Show every line of the records below that contains the word "dependem".
######
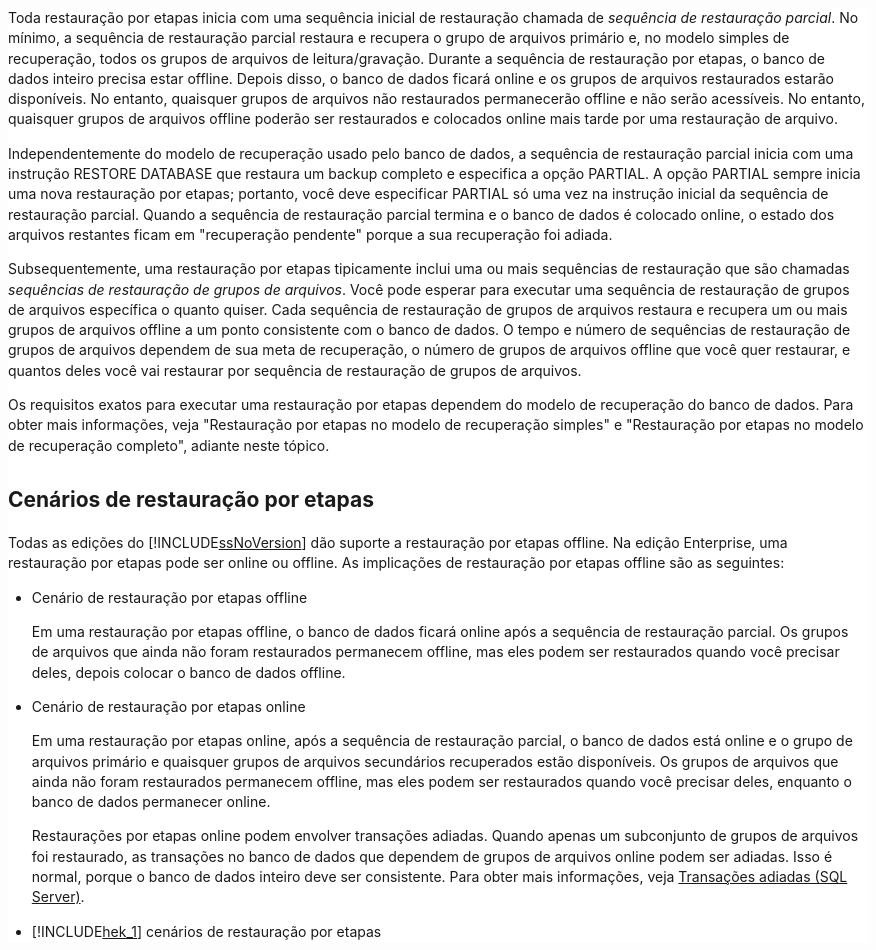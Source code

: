  Toda restauração por etapas inicia com uma sequência inicial de restauração chamada de *sequência de restauração parcial*. No mínimo, a sequência de restauração parcial restaura e recupera o grupo de arquivos primário e, no modelo simples de recuperação, todos os grupos de arquivos de leitura/gravação. Durante a sequência de restauração por etapas, o banco de dados inteiro precisa estar offline. Depois disso, o banco de dados ficará online e os grupos de arquivos restaurados estarão disponíveis. No entanto, quaisquer grupos de arquivos não restaurados permanecerão offline e não serão acessíveis. No entanto, quaisquer grupos de arquivos offline poderão ser restaurados e colocados online mais tarde por uma restauração de arquivo.  
  
 Independentemente do modelo de recuperação usado pelo banco de dados, a sequência de restauração parcial inicia com uma instrução RESTORE DATABASE que restaura um backup completo e especifica a opção PARTIAL. A opção PARTIAL sempre inicia uma nova restauração por etapas; portanto, você deve especificar PARTIAL só uma vez na instrução inicial da sequência de restauração parcial. Quando a sequência de restauração parcial termina e o banco de dados é colocado online, o estado dos arquivos restantes ficam em "recuperação pendente" porque a sua recuperação foi adiada.  
  
 Subsequentemente, uma restauração por etapas tipicamente inclui uma ou mais sequências de restauração que são chamadas *sequências de restauração de grupos de arquivos*. Você pode esperar para executar uma sequência de restauração de grupos de arquivos específica o quanto quiser. Cada sequência de restauração de grupos de arquivos restaura e recupera um ou mais grupos de arquivos offline a um ponto consistente com o banco de dados. O tempo e número de sequências de restauração de grupos de arquivos dependem de sua meta de recuperação, o número de grupos de arquivos offline que você quer restaurar, e quantos deles você vai restaurar por sequência de restauração de grupos de arquivos.  
  
 Os requisitos exatos para executar uma restauração por etapas dependem do modelo de recuperação do banco de dados. Para obter mais informações, veja "Restauração por etapas no modelo de recuperação simples" e "Restauração por etapas no modelo de recuperação completo", adiante neste tópico.  
  
## <a name="piecemeal-restore-scenarios"></a>Cenários de restauração por etapas  
 Todas as edições do [!INCLUDE[ssNoVersion](../../includes/ssnoversion-md.md)] dão suporte a restauração por etapas offline. Na edição Enterprise, uma restauração por etapas pode ser online ou offline. As implicações de restauração por etapas offline são as seguintes:  
  
-   Cenário de restauração por etapas offline  
  
     Em uma restauração por etapas offline, o banco de dados ficará online após a sequência de restauração parcial. Os grupos de arquivos que ainda não foram restaurados permanecem offline, mas eles podem ser restaurados quando você precisar deles, depois colocar o banco de dados offline.  
  
-   Cenário de restauração por etapas online  
  
     Em uma restauração por etapas online, após a sequência de restauração parcial, o banco de dados está online e o grupo de arquivos primário e quaisquer grupos de arquivos secundários recuperados estão disponíveis. Os grupos de arquivos que ainda não foram restaurados permanecem offline, mas eles podem ser restaurados quando você precisar deles, enquanto o banco de dados permanecer online.  
  
     Restaurações por etapas online podem envolver transações adiadas. Quando apenas um subconjunto de grupos de arquivos foi restaurado, as transações no banco de dados que dependem de grupos de arquivos online podem ser adiadas. Isso é normal, porque o banco de dados inteiro deve ser consistente. Para obter mais informações, veja [Transações adiadas &#40;SQL Server&#41;](../../relational-databases/backup-restore/deferred-transactions-sql-server.md).  
  
-   [!INCLUDE[hek_1](../../includes/hek-1-md.md)] cenários de restauração por etapas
######
== Finished task ==
 Subsequentemente, uma restauração por etapas tipicamente inclui uma ou mais sequências de restauração que são chamadas *sequências de restauração de grupos de arquivos*. Você pode esperar para executar uma sequência de restauração de grupos de arquivos específica o quanto quiser. Cada sequência de restauração de grupos de arquivos restaura e recupera um ou mais grupos de arquivos offline a um ponto consistente com o banco de dados. O tempo e número de sequências de restauração de grupos de arquivos dependem de sua meta de recuperação, o número de grupos de arquivos offline que você quer restaurar, e quantos deles você vai restaurar por sequência de restauração de grupos de arquivos.  
 Os requisitos exatos para executar uma restauração por etapas dependem do modelo de recuperação do banco de dados. Para obter mais informações, veja "Restauração por etapas no modelo de recuperação simples" e "Restauração por etapas no modelo de recuperação completo", adiante neste tópico.  
     Restaurações por etapas online podem envolver transações adiadas. Quando apenas um subconjunto de grupos de arquivos foi restaurado, as transações no banco de dados que dependem de grupos de arquivos online podem ser adiadas. Isso é normal, porque o banco de dados inteiro deve ser consistente. Para obter mais informações, veja [Transações adiadas &#40;SQL Server&#41;](../../relational-databases/backup-restore/deferred-transactions-sql-server.md).  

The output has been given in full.